**ASSIGNED TASK**
Scan the records beneath this line for the line holding "(will increase volume by 1%)" and the line holding "1. **冲突原因**：", then transcribe exactly those two and all lines between.

**Stored records**

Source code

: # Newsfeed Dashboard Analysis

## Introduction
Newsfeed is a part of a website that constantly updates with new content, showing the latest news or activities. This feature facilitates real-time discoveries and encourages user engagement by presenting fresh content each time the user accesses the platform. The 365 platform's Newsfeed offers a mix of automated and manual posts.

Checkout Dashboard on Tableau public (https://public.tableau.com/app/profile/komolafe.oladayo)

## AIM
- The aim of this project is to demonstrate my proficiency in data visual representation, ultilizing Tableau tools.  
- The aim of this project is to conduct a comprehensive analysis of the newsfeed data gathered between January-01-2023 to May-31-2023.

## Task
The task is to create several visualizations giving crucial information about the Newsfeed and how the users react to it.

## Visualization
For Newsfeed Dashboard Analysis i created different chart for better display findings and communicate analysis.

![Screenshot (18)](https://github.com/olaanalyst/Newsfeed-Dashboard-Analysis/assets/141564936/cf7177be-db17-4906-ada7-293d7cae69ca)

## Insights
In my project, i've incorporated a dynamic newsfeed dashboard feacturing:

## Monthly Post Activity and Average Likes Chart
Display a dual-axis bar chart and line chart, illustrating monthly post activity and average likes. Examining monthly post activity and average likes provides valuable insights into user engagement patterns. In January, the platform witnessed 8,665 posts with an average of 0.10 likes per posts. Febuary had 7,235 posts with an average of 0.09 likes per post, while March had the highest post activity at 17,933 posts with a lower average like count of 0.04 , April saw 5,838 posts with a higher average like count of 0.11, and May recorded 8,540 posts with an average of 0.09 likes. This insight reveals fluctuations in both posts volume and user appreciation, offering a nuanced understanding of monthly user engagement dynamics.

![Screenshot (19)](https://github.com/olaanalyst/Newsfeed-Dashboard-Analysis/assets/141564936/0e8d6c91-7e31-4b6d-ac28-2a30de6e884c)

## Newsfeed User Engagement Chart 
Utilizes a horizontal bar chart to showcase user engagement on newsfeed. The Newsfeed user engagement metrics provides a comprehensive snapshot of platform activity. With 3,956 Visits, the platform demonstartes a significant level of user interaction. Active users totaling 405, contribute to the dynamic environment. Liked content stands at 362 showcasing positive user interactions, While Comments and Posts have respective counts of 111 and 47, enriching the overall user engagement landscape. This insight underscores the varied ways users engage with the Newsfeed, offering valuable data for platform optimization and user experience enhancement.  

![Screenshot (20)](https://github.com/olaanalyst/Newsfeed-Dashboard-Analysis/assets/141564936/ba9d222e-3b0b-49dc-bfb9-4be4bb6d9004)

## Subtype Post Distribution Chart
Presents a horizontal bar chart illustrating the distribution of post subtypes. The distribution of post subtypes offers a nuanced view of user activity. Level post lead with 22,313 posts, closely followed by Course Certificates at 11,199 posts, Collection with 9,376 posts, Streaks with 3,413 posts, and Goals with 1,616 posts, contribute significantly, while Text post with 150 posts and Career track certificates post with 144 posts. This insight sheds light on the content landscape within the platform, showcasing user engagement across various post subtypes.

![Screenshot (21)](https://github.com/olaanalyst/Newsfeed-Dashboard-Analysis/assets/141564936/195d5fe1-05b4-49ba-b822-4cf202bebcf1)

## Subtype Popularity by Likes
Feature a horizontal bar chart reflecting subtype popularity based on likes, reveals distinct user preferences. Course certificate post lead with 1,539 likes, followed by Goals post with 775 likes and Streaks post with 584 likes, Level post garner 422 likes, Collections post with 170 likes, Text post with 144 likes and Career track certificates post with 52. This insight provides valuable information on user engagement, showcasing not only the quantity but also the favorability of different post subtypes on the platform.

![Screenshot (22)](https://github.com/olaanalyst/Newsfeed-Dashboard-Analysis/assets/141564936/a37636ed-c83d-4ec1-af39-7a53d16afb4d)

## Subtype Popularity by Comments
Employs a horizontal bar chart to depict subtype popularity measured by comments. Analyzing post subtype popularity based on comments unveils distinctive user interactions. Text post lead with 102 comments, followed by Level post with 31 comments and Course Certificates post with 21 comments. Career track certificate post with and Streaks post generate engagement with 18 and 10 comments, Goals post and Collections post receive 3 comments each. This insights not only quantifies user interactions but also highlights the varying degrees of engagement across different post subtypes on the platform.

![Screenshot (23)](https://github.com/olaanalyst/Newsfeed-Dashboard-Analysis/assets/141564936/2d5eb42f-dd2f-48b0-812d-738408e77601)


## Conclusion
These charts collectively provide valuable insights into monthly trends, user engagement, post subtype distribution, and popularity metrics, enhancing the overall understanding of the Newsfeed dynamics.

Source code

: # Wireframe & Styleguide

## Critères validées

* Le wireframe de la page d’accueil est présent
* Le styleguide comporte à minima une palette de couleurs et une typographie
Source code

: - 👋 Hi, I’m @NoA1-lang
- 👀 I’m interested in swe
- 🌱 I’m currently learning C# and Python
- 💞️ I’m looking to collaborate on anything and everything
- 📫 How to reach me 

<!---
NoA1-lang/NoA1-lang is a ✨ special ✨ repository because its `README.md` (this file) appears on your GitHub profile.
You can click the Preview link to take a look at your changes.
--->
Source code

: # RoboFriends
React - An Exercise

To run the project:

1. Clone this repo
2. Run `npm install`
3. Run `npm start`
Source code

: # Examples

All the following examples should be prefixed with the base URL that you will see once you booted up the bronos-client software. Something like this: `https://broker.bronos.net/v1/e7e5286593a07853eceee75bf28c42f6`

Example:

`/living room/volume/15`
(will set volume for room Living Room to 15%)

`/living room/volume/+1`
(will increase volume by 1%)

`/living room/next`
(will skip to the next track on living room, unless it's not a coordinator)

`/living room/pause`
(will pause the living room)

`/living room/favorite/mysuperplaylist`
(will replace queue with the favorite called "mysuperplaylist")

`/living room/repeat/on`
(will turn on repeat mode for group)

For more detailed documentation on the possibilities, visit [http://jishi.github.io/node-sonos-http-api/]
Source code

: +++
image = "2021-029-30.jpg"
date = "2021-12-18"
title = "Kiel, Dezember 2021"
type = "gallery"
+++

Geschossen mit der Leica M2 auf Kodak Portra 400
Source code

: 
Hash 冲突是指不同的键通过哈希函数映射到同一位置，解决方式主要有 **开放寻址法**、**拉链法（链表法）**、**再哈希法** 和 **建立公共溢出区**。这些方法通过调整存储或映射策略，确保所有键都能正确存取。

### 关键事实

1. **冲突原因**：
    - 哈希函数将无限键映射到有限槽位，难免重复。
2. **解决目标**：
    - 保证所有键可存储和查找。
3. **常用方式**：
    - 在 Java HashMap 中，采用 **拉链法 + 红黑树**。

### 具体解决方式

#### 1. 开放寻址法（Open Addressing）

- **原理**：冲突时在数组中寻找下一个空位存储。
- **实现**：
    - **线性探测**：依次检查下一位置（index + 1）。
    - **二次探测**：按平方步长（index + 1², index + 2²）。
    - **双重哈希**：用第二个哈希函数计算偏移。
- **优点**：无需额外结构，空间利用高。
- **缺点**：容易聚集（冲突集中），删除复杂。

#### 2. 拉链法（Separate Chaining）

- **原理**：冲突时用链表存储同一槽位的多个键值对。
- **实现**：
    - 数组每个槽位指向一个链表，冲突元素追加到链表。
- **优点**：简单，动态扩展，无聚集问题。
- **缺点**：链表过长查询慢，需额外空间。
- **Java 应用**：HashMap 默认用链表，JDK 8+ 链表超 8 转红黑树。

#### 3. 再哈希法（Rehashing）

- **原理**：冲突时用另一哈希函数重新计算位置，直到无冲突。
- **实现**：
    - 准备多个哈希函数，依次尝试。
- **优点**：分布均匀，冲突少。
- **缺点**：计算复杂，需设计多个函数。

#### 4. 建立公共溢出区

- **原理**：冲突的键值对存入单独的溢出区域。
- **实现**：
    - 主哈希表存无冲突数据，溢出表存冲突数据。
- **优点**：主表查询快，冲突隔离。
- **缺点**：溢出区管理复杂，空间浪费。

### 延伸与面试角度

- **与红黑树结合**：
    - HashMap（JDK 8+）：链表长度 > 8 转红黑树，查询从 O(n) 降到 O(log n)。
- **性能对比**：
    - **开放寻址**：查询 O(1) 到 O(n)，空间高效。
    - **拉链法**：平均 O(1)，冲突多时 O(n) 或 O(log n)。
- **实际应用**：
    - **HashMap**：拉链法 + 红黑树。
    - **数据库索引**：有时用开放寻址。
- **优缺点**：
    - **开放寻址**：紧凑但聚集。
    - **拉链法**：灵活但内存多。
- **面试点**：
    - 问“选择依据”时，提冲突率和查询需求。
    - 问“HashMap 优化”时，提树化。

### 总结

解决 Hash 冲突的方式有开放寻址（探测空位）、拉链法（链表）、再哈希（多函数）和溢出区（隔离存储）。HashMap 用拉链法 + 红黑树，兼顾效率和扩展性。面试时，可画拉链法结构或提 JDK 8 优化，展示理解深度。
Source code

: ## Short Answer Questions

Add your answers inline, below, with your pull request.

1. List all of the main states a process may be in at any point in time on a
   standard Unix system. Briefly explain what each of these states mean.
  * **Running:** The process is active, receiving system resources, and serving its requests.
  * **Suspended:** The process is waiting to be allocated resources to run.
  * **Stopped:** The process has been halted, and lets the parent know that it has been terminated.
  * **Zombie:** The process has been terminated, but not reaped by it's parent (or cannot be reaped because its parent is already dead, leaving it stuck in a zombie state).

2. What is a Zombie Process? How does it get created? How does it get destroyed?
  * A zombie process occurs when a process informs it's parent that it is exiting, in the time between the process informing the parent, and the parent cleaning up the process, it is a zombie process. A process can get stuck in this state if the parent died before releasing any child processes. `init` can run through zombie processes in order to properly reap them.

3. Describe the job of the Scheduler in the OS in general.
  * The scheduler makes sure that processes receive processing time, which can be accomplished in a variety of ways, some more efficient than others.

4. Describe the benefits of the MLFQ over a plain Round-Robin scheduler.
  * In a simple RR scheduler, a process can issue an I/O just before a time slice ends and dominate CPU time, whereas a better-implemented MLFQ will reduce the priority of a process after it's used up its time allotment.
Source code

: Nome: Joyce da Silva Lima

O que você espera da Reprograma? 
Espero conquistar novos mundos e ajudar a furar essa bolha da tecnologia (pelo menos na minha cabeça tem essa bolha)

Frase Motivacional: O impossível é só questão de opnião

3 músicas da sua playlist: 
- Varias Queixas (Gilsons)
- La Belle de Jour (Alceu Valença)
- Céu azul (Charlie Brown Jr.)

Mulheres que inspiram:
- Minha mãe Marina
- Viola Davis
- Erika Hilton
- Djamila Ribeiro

**YOUR RESPONSE**
(will increase volume by 1%)

`/living room/next`
(will skip to the next track on living room, unless it's not a coordinator)

`/living room/pause`
(will pause the living room)

`/living room/favorite/mysuperplaylist`
(will replace queue with the favorite called "mysuperplaylist")

`/living room/repeat/on`
(will turn on repeat mode for group)

For more detailed documentation on the possibilities, visit [http://jishi.github.io/node-sonos-http-api/]
Source code

: +++
image = "2021-029-30.jpg"
date = "2021-12-18"
title = "Kiel, Dezember 2021"
type = "gallery"
+++

Geschossen mit der Leica M2 auf Kodak Portra 400
Source code

: 
Hash 冲突是指不同的键通过哈希函数映射到同一位置，解决方式主要有 **开放寻址法**、**拉链法（链表法）**、**再哈希法** 和 **建立公共溢出区**。这些方法通过调整存储或映射策略，确保所有键都能正确存取。

### 关键事实

1. **冲突原因**：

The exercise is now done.